# [What is expected]
Starting at the line that has "en este ejemplo?" and stopping after the line that has "para cada secuencia.", reproduce the listing below exactly; omit everything else.

============================================================

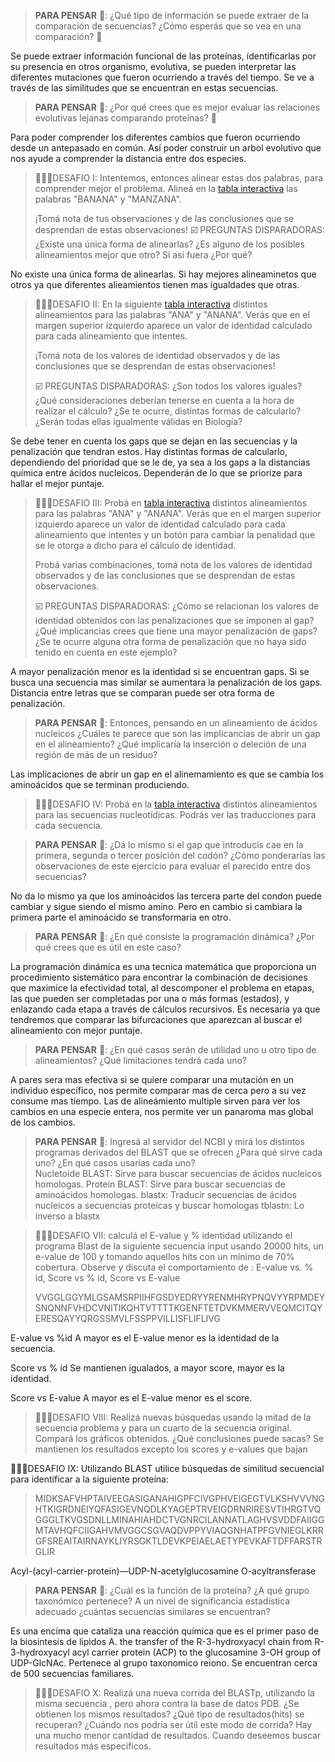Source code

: >**PARA PENSAR** 🤔: ¿Qué tipo de información se puede extraer de la comparación de secuencias? ¿Cómo esperás que se vea en una comparación? 🤔

Se puede extraer información funcional de las proteínas, ídentificarlas por su presencia en otros organismo, evolutiva, se pueden interpretar las diferentes mutaciones que fueron ocurriendo a través del tiempo. Se ve a través de las similitudes que se encuentran en estas secuencias.

>**PARA PENSAR** 🤔: ¿Por qué crees que es mejor evaluar las relaciones evolutivas lejanas comparando proteínas? 🤔

Para poder comprender los diferentes cambios que fueron ocurriendo desde un antepasado en común. Así poder construir un arbol evolutivo que nos ayude a comprender la distancia entre dos especies.

>🧗🏻‍♀️DESAFIO I: Intentemos, entonces alinear estas dos palabras, para comprender mejor el problema. Alineá en la [tabla interactiva](https://flbulgarelli.github.io/umi/#una-palabra-no-dice-nada-y-al-mismo-tiempo-lo-dice-todo) las palabras "BANANA" y "MANZANA".  
>
>¡Tomá nota de tus observaciones y de las conclusiones que se desprendan de estas observaciones!
>☑️ PREGUNTAS DISPARADORAS: ¿Existe una única forma de alinearlas? ¿Es alguno de los posibles alineamientos mejor que otro? Si así fuera ¿Por qué?

No existe una única forma de alinearlas. Si hay mejores alineaminetos que otros ya que diferentes alieamientos tienen mas igualdades que otras.

>🧗🏻‍♀️DESAFIO II: En la siguiente [tabla interactiva](https://flbulgarelli.github.io/umi/#una-palabra-no-dice-nada-y-al-mismo-tiempo-lo-dice-todo)  distintos alineamientos para las palabras "ANA" y "ANANA". Verás que en el margen superior izquierdo aparece un valor de identidad calculado para cada alineamiento que intentes.
>
>¡Tomá nota de los valores de identidad observados y de las conclusiones que se desprendan de estas observaciones!
> 
>☑️ PREGUNTAS DISPARADORAS: ¿Son todos los valores iguales? ¿Qué consideraciones deberían tenerse en cuenta a la hora de realizar el cálculo? ¿Se te ocurre, distintas formas de calcularlo? ¿Serán todas ellas igualmente válidas en Biología?

Se debe tener en cuenta los gaps que se dejan en las secuencias y la penalización que tendran estos. Hay distintas formas de calcularlo, dependiendo del prioridad que se le de, ya sea a los gaps a la distancias química entre ácidos nucleicos. Dependerán de lo que se priorize para hallar el mejor puntaje.

>🧗🏻‍♀️DESAFIO III: Probá en  [tabla interactiva](https://flbulgarelli.github.io/umi/#una-palabra-no-dice-nada-y-al-mismo-tiempo-lo-dice-todo) distintos alineamientos para las palabras "ANA" y "ANANA". Verás que en el margen superior izquierdo aparece un valor de identidad calculado para cada alineamiento que intentes y un botón para cambiar la penalidad que se le otorga a dicho para el cálculo de identidad.
> 
>Probá varias combinaciones, tomá nota de los valores de identidad observados y de las conclusiones que se desprendan de estas observaciones.
>
>☑️ PREGUNTAS DISPARADORAS: ¿Cómo se relacionan los valores de identidad obtenidos con las penalizaciones que se imponen al gap? ¿Qué implicancias crees que tiene una mayor penalización de gaps? ¿Se te ocurre alguna otra forma de penalización que no haya sido tenido en cuenta en este ejemplo?

A mayor penalización menor es la identidad si se encuentran gaps. Si se busca una secuencia mas similar se aumentara la penalización de los gaps. Distancia entre letras que se comparan puede ser otra forma de penalización.

>**PARA PENSAR** 🤔: Entonces, pensando en un alineamiento de ácidos nucleicos ¿Cuáles te parece que son las implicancias de abrir un gap en el alineamiento? ¿Qué implicaría la inserción o deleción de una región de más de un residuo?

Las implicaciones de abrir un gap en el alinemamiento es que se cambia los aminoácidos que se terminan produciendo.

>🧗🏻‍♀️DESAFIO IV: Probá en la [tabla interactiva](https://flbulgarelli.github.io/umi/#una-palabra-no-dice-nada-y-al-mismo-tiempo-lo-dice-todo) distintos alineamientos para las secuencias nucleotídicas. Podrás ver las traducciones para cada secuencia.

>**PARA PENSAR** 🤔: ¿Dá lo mismo si el gap que introducís cae en la primera, segunda o tercer posición del codón? ¿Cómo ponderarías las observaciones de este ejercicio para evaluar el parecido entre dos secuencias?

No da lo mismo ya que los aminoácidos las tercera parte del condon puede cambiar y sigue siendo el mismo amino. Pero en cambio si cambiara la primera parte el aminoácido se transformaria en otro.


> **PARA PENSAR** 🤔: ¿En qué consiste la programación dinámica? ¿Por qué crees que es útil en este caso? 

La programación dinámica es una tecnica matemática que proporciona un procedimiento sistemático para encontrar la combinación de decisiones que maximice la efectividad total, al descomponer el problema en etapas, las que pueden ser completadas por una o más formas (estados), y enlazando cada etapa a través de cálculos recursivos. Es necesaria ya que tendremos que comparar las bifurcaciones que aparezcan al buscar el alineamiento con mejor puntaje.

>**PARA PENSAR** 🤔: ¿En qué casos serán de utilidad uno u otro tipo de alineamientos? ¿Qué limitaciones tendrá cada uno?

A pares sera mas efectiva si se quiere comparar una mutación en un individuo específico, nos permite comparar mas de cerca pero a su vez consume mas tiempo. Las de alineámiento multiple sirven para ver los cambios en una especie entera, nos permite ver un panaroma mas global de los cambios.

>**PARA PENSAR** 🤔: Ingresá al servidor del NCBI y mirá los distintos programas derivados del BLAST que se ofrecen ¿Para qué sirve cada uno? ¿En qué casos usarías cada uno?   
Nucletoide BLAST: Sirve para buscar secuencias de ácidos nucleicos homologas.
Protein BLAST: Sirve para buscar secuencias de aminoácidos homologas.
blastx: Traducir secuencias de ácidos nucleicos a secuencias proteícas y buscar homologas
tblastn: Lo inverso a blastx

>🧗🏻‍♀️DESAFIO VII: calculá el E-value y % identidad utilizando el programa Blast de la siguiente secuencia input usando 20000 hits, un e-value de 100 y tomando aquellos hits con un mínimo de 70% cobertura. Observe y discuta el comportamiento de : E-value vs. % id, Score vs % id,  Score vs E-value
>
>VVGGLGGYMLGSAMSRPIIHFGSDYEDRYYRENMHRYPNQVYYRPMDEYSNQNNFVHDCVNITIKQHTVTTTTKGENFTETDVKMMERVVEQMCITQYERESQAYYQRGSSMVLFSSPPVILLISFLIFLIVG

E-value vs %id
A mayor es el E-value menor es la identidad de la secuencia.

Score vs % id 
Se mantienen igualados, a mayor score, mayor es la identidad.

Score vs E-value
A mayor es el E-value menor es el score.


>🧗🏻‍♀️DESAFIO VIII: Realizá nuevas búsquedas usando la mitad de la secuencia problema y para un cuarto de la secuencia original. Compará los gráficos obtenidos. ¿Qué conclusiones puede sacas?
>Se mantienen los resultados excepto los scores y e-values que bajan

🧗🏻‍♀️DESAFIO IX: Utilizando BLAST utilice búsquedas de similitud secuencial para identificar a la siguiente proteína:
>
>MIDKSAFVHPTAIVEEGASIGANAHIGPFCIVGPHVEIGEGTVLKSHVVVNGHTKIGRDNEIYQFASIGEVNQDLKYAGEPTRVEIGDRNRIRESVTIHRGTVQGGGLTKVGSDNLLMINAHIAHDCTVGNRCILANNATLAGHVSVDDFAIIGGMTAVHQFCIIGAHVMVGGCSGVAQDVPPYVIAQGNHATPFGVNIEGLKRRGFSREAITAIRNAYKLIYRSGKTLDEVKPEIAELAETYPEVKAFTDFFARSTRGLIR

Acyl-(acyl-carrier-protein)—UDP-N-acetylglucosamine O-acyltransferase

>
>**PARA PENSAR** 🤔: ¿Cuál es la función de la proteína? ¿A qué grupo taxonómico pertenece? A un nivel de significancia estadística adecuado ¿cuántas secuencias similares se encuentran? 

Es una encima que cataliza una reacción química que es el primer paso de la biosintesis de lipidos A. the transfer of the R-3-hydroxyacyl chain from R-3-hydroxyacyl acyl carrier protein (ACP) to the glucosamine 3-OH group of UDP-GlcNAc. Pertenece al grupo taxonomico reiono.
Se encuentran cerca de 500 secuencias familiares.
>
>🧗🏻‍♀️DESAFIO X:  Realizá una nueva corrida del BLASTp, utilizando la misma secuencia , pero ahora contra la base de datos PDB.  ¿Se obtienen los mismos resultados? ¿Qué tipo de resultados(hits) se recuperan? ¿Cuándo nos podría ser útil este modo de corrida?
Hay una mucho menor cantidad de resultados. Cuando deseemos buscar resultados más especificos.
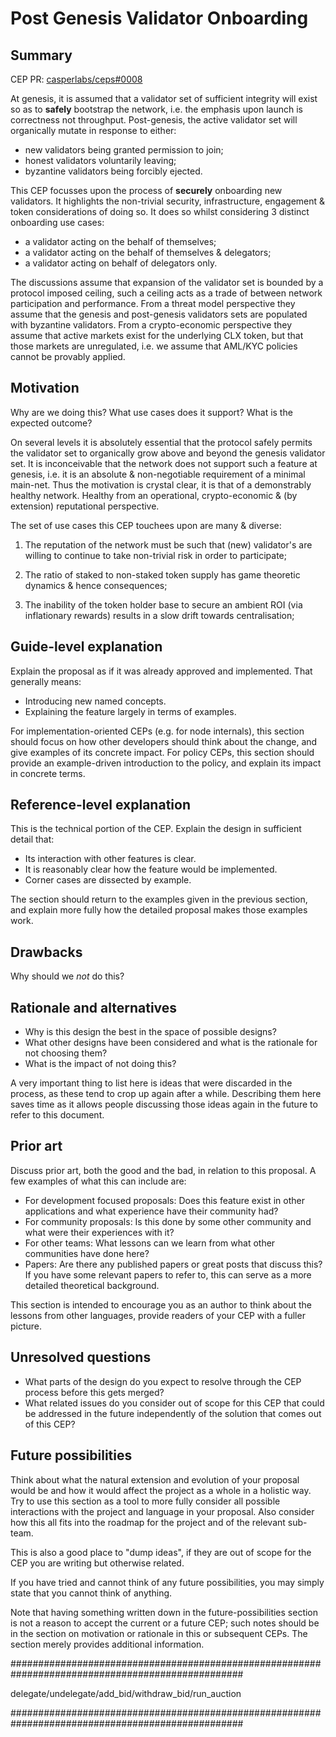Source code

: # Post Genesis Validator Onboarding

## Summary

[summary]: #summary

CEP PR: [casperlabs/ceps#0008](https://github.com/casperlabs/ceps/pull/0008)

At genesis, it is assumed that a validator set of sufficient integrity will exist so as to **safely** bootstrap the network, i.e. the emphasis upon launch is correctness not throughput.  Post-genesis, the active validator set will organically mutate in response to either: 

- new validators being granted permission to join;
- honest validators voluntarily leaving;
- byzantine validators being forcibly ejected.  

This CEP focusses upon the process of **securely** onboarding new validators.  It highlights the non-trivial security, infrastructure, engagement & token considerations of doing so.  It does so whilst considering 3 distinct onboarding use cases: 

- a validator acting on the behalf of themselves;
- a validator acting on the behalf of themselves & delegators;
- a validator acting on behalf of delegators only.

The discussions assume that expansion of the validator set is bounded by a protocol imposed ceiling, such a ceiling acts as a trade of between network participation and performance.  From a threat model perspective they assume that the genesis and post-genesis validators sets are populated with byzantine validators.  From a crypto-economic perspective they assume that active markets exist for the underlying CLX token, but that those markets are unregulated, i.e. we assume that AML/KYC policies cannot be provably applied.

## Motivation

[motivation]: #motivation

Why are we doing this? What use cases does it support? What is the expected outcome?

On several levels it is absolutely essential that the protocol safely permits the validator set to organically grow above and beyond the genesis validator set.  It is inconceivable that the network does not support such a feature at genesis, i.e. it is an absolute & non-negotiable requirement of a minimal main-net.  Thus the motivation is crystal clear, it is that of a demonstrably healthy network.  Healthy from an operational, crypto-economic & (by extension) reputational perspective.  

The set of use cases this CEP touchees upon are many & diverse:

1.  The reputation of the network must be such that (new) validator's are willing to continue to take non-trivial risk in order to participate;

2.  The ratio of staked to non-staked token supply has game theoretic dynamics & hence consequences;  

3.  The inability of the token holder base to secure an ambient ROI (via inflationary rewards) results in a slow drift towards centralisation;

## Guide-level explanation

[guide-level-explanation]: #guide-level-explanation



Explain the proposal as if it was already approved and implemented. That generally means:

- Introducing new named concepts.
- Explaining the feature largely in terms of examples.

For implementation-oriented CEPs (e.g. for node internals), this section should focus on how other developers should think about the change, and give examples of its concrete impact. For policy CEPs, this section should provide an example-driven introduction to the policy, and explain its impact in concrete terms.

## Reference-level explanation

[reference-level-explanation]: #reference-level-explanation

This is the technical portion of the CEP. Explain the design in sufficient detail that:

- Its interaction with other features is clear.
- It is reasonably clear how the feature would be implemented.
- Corner cases are dissected by example.

The section should return to the examples given in the previous section, and explain more fully how the detailed proposal makes those examples work.

## Drawbacks

[drawbacks]: #drawbacks

Why should we *not* do this?

## Rationale and alternatives

[rationale-and-alternatives]: #rationale-and-alternatives

- Why is this design the best in the space of possible designs?
- What other designs have been considered and what is the rationale for not choosing them?
- What is the impact of not doing this?

A very important thing to list here is ideas that were discarded in the process, as these tend to crop up again after a while. Describing them here saves time as it allows people discussing those ideas again in the future to refer to this document.

## Prior art

[prior-art]: #prior-art

Discuss prior art, both the good and the bad, in relation to this proposal.
A few examples of what this can include are:

- For development focused proposals: Does this feature exist in other applications and what experience have their community had?
- For community proposals: Is this done by some other community and what were their experiences with it?
- For other teams: What lessons can we learn from what other communities have done here?
- Papers: Are there any published papers or great posts that discuss this? If you have some relevant papers to refer to, this can serve as a more detailed theoretical background.

This section is intended to encourage you as an author to think about the lessons from other languages, provide readers of your CEP with a fuller picture.

## Unresolved questions

[unresolved-questions]: #unresolved-questions

- What parts of the design do you expect to resolve through the CEP process before this gets merged?
- What related issues do you consider out of scope for this CEP that could be addressed in the future independently of the solution that comes out of this CEP?

## Future possibilities

[future-possibilities]: #future-possibilities

Think about what the natural extension and evolution of your proposal would be and how it would affect the project as a whole in a holistic way. Try to use this section as a tool to more fully consider all possible interactions with the project and language in your proposal. Also consider how this all fits into the roadmap for the project and of the relevant sub-team.

This is also a good place to "dump ideas", if they are out of scope for the CEP you are writing but otherwise related.

If you have tried and cannot think of any future possibilities, you may simply state that you cannot think of anything.

Note that having something written down in the future-possibilities section is not a reason to accept the current or a future CEP; such notes should be in the section on motivation or rationale in this or subsequent CEPs. The section merely provides additional information.





##################################################################################################

delegate/undelegate/add_bid/withdraw_bid/run_auction

##################################################################################################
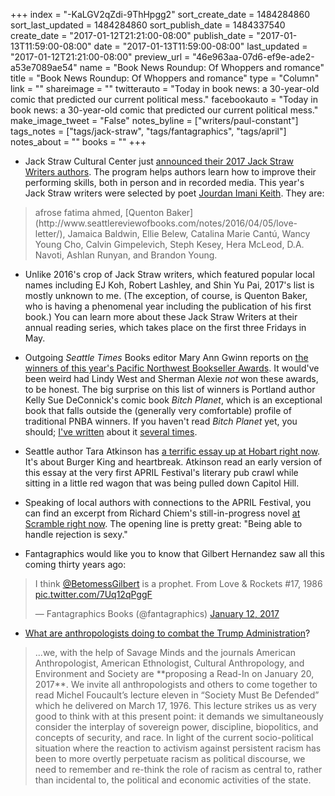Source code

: +++
index = "-KaLGV2qZdi-9ThHpgg2"
sort_create_date = 1484284860
sort_last_updated = 1484284860
sort_publish_date = 1484337540
create_date = "2017-01-12T21:21:00-08:00"
publish_date = "2017-01-13T11:59:00-08:00"
date = "2017-01-13T11:59:00-08:00"
last_updated = "2017-01-12T21:21:00-08:00"
preview_url = "46e963aa-07d6-ef9e-ade2-a53e7089ae54"
name = "Book News Roundup: Of Whoppers and romance"
title = "Book News Roundup: Of Whoppers and romance"
type = "Column"
link = ""
shareimage = ""
twitterauto = "Today in book news: a 30-year-old comic that predicted our current political mess."
facebookauto = "Today in book news: a 30-year-old comic that predicted our current political mess."
make_image_tweet = "False"
notes_byline = ["writers/paul-constant"]
tags_notes = ["tags/jack-straw", "tags/fantagraphics", "tags/april"]
notes_about = ""
books = ""
+++
* Jack Straw Cultural Center just [announced their 2017 Jack Straw Writers authors](http://www.jackstraw.org/programs/writers/WritersForum/#wp17). The program helps authors learn how to improve their performing skills, both in person and in recorded media. This year's Jack Straw writers were selected by poet [Jourdan Imani Keith](http://www.seattlereviewofbooks.com/notes/2015/10/27/at-dungeness-spit/). They are:

<blockquote>afrose fatima ahmed, [Quenton Baker](http://www.seattlereviewofbooks.com/notes/2016/04/05/love-letter/), Jamaica Baldwin, Ellie Belew, Catalina Marie Cantú, Wancy Young Cho, Calvin Gimpelevich, Steph Kesey, Hera McLeod, D.A. Navoti, Ashlan Runyan, and Brandon Young.</blockquote>

* Unlike 2016's crop of Jack Straw writers, which featured popular local names including EJ Koh, Robert Lashley, and Shin Yu Pai, 2017's list is mostly unknown to me. (The exception, of course, is Quenton Baker, who is having a phenomenal year including the publication of his first book.) You can learn more about these Jack Straw Writers at their annual reading series, which takes place on the first three Fridays in May.

* Outgoing *Seattle Times* Books editor Mary Ann Gwinn reports on [the winners of this year's Pacific Northwest Bookseller Awards](http://www.seattletimes.com/entertainment/books/pacific-northwest-bookseller-awards-announced/). It would've been weird had Lindy West and Sherman Alexie *not* won these awards, to be honest. The big surprise on this list of winners is Portland author Kelly Sue DeConnick's comic book *Bitch Planet*, which is an exceptional book that falls outside the (generally very comfortable) profile of traditional PNBA winners. If you haven't read *Bitch Planet* yet, you should; [I've written](http://www.seattlereviewofbooks.com/notes/2016/06/23/thursday-comics-hangover-outside-the-prison-walls/) about it [several times](http://www.seattlereviewofbooks.com/notes/2015/09/10/thursday-comics-hangover-the-fantastic-voyage-from-saga-to-bitch-planet/).

* Seattle author Tara Atkinson has [a terrific essay up at Hobart right now](http://www.hobartpulp.com/web_features/thing-i-didn-rsquo-t-write-about-whoppers-and-how-you-broke-my-heart). It's about Burger King and heartbreak. Atkinson read an early version of this essay at the very first APRIL Festival's literary pub crawl while sitting in a little red wagon that was being pulled down Capitol Hill.

* Speaking of local authors with connections to the APRIL Festival, you can find an excerpt from Richard Chiem's still-in-progress novel [at Scramble right now](http://thescrambler.com/presents-richard-chiem-story1.html). The opening line is pretty great: "Being able to handle rejection is sexy."

* Fantagraphics would like you to know that Gilbert Hernandez saw all this coming thirty years ago:

<blockquote class="twitter-tweet" data-lang="en"><p lang="en" dir="ltr">I think <a href="https://twitter.com/BetomessGilbert">@BetomessGilbert</a> is a prophet. From Love &amp; Rockets #17, 1986 <a href="https://t.co/7Uq12qPggF">pic.twitter.com/7Uq12qPggF</a></p>&mdash; Fantagraphics Books (@fantagraphics) <a href="https://twitter.com/fantagraphics/status/819659366789890048">January 12, 2017</a></blockquote>

* [What are anthropologists doing to combat the Trump Administration](http://savageminds.org/2017/01/12/society-must-be-defended-a-read-in-on-20-january-2017/)? 

<blockquote>...we, with the help of Savage Minds and the journals American Anthropologist, American Ethnologist, Cultural Anthropology, and Environment and Society are **proposing a Read-In on January 20, 2017**. We invite all anthropologists and others to come together to read Michel Foucault’s lecture eleven in “Society Must Be Defended” which he delivered on March 17, 1976. This lecture strikes us as very good to think with at this present point: it demands we simultaneously consider the interplay of sovereign power, discipline, biopolitics, and concepts of security, and race. In light of the current socio-political situation where the reaction to activism against persistent racism has been to more overtly perpetuate racism as political discourse, we need to remember and re-think the role of racism as central to, rather than incidental to, the political and economic activities of the state.</blockquote>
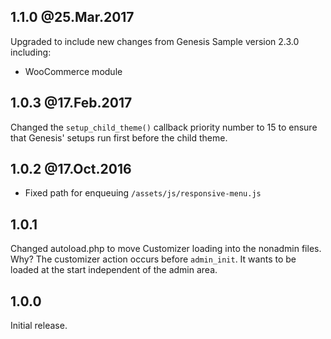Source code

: ## 1.1.0 @25.Mar.2017

Upgraded to include new changes from Genesis Sample version 2.3.0 including:

- WooCommerce module

## 1.0.3 @17.Feb.2017

Changed the `setup_child_theme()` callback priority number to 15 to ensure that Genesis' setups run first before the child theme.

## 1.0.2 @17.Oct.2016

- Fixed path for enqueuing `/assets/js/responsive-menu.js`

## 1.0.1

Changed autoload.php to move Customizer loading into the nonadmin files.  Why?  The customizer action occurs before `admin_init`.  It wants to be loaded at the start independent of the admin area.

## 1.0.0

Initial release.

============================================================

# [Answer for this exercise]
>☑️ PREGUNTAS DISPARADORAS: ¿Cómo se relacionan los valores de identidad obtenidos con las penalizaciones que se imponen al gap? ¿Qué implicancias crees que tiene una mayor penalización de gaps? ¿Se te ocurre alguna otra forma de penalización que no haya sido tenido en cuenta en este ejemplo?

A mayor penalización menor es la identidad si se encuentran gaps. Si se busca una secuencia mas similar se aumentara la penalización de los gaps. Distancia entre letras que se comparan puede ser otra forma de penalización.

>**PARA PENSAR** 🤔: Entonces, pensando en un alineamiento de ácidos nucleicos ¿Cuáles te parece que son las implicancias de abrir un gap en el alineamiento? ¿Qué implicaría la inserción o deleción de una región de más de un residuo?

Las implicaciones de abrir un gap en el alinemamiento es que se cambia los aminoácidos que se terminan produciendo.

>🧗🏻‍♀️DESAFIO IV: Probá en la [tabla interactiva](https://flbulgarelli.github.io/umi/#una-palabra-no-dice-nada-y-al-mismo-tiempo-lo-dice-todo) distintos alineamientos para las secuencias nucleotídicas. Podrás ver las traducciones para cada secuencia.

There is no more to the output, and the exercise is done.